Where in the data below does the word "delete" appear? Copy every line that has it.

* _Plain-text document sources_:

== Segment start ==

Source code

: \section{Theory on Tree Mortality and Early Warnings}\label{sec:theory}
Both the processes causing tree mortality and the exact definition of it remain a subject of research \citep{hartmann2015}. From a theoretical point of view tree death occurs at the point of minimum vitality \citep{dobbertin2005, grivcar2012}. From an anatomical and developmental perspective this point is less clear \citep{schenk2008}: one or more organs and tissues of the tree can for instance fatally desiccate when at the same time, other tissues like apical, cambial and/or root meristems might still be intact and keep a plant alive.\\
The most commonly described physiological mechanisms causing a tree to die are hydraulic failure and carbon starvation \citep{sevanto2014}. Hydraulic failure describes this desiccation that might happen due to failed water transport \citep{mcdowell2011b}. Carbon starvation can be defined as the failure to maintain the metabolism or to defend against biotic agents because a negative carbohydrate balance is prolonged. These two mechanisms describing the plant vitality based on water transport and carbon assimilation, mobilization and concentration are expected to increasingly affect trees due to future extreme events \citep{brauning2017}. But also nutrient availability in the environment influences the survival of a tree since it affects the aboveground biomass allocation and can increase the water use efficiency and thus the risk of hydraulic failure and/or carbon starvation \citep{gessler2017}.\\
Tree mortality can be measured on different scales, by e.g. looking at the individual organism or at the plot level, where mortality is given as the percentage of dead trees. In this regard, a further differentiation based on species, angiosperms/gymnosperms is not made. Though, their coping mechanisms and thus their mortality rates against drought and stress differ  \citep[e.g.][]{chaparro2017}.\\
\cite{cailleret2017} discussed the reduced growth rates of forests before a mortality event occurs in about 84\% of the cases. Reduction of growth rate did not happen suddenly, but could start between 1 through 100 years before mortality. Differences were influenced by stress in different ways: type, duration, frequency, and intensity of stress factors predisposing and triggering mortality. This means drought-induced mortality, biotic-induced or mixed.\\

== Segment end ==
== Segment start ==

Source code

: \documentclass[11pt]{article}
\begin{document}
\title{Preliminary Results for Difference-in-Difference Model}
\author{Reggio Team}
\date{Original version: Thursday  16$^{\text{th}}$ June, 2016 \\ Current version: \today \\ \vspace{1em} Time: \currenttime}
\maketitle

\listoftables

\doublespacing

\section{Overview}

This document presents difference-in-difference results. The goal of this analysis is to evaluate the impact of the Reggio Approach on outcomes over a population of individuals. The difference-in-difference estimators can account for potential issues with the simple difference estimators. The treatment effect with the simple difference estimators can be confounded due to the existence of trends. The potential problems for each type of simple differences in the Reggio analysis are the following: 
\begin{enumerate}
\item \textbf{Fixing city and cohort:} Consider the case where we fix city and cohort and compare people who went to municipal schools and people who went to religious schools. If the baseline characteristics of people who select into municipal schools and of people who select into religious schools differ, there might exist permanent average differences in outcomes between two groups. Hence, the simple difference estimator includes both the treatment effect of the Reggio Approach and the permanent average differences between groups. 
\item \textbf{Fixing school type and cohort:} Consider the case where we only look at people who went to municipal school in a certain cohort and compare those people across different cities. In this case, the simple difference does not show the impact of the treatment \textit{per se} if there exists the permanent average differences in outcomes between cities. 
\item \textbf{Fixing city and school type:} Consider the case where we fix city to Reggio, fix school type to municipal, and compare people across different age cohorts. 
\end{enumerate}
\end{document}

== Segment end ==
== Segment start ==

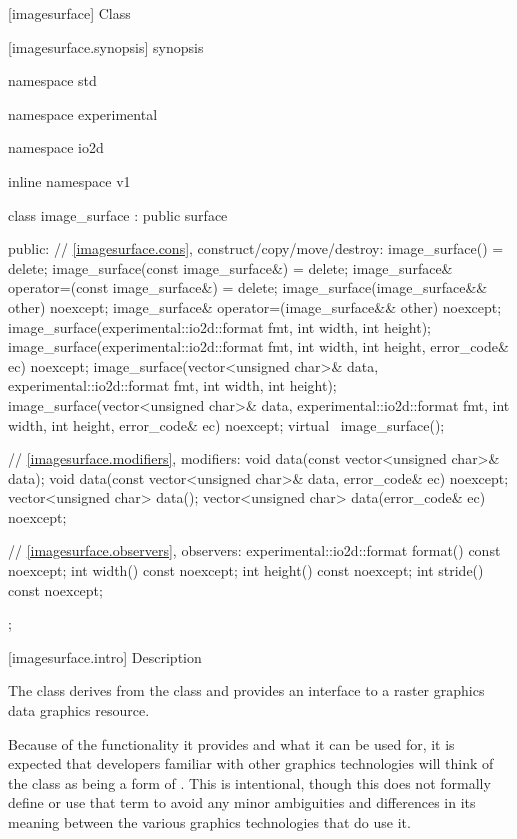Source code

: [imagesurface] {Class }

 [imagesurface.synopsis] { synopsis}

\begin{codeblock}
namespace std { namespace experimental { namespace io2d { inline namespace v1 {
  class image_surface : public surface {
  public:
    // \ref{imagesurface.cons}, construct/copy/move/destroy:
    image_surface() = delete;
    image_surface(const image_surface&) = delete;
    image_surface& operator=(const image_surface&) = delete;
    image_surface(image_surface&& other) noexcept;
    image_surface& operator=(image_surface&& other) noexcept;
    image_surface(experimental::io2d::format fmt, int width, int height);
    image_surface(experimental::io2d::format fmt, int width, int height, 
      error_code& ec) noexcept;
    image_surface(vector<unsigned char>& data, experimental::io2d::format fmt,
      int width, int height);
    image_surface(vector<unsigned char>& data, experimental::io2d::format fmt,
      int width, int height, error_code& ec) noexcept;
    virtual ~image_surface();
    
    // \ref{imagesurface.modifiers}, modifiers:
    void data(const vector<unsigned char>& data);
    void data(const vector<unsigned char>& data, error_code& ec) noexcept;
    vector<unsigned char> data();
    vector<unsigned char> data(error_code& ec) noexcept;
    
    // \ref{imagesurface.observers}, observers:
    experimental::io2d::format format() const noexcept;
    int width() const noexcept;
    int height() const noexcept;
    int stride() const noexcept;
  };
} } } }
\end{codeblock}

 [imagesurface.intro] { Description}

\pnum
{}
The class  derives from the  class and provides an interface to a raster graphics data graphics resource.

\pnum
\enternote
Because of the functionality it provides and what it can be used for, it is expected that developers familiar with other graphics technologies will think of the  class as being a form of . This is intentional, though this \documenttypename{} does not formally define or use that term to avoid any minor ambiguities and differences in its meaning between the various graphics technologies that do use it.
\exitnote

== Segment end ==

* _RESPONSE BOX_:
    image_surface() = delete;
    image_surface(const image_surface&) = delete;
    image_surface& operator=(const image_surface&) = delete;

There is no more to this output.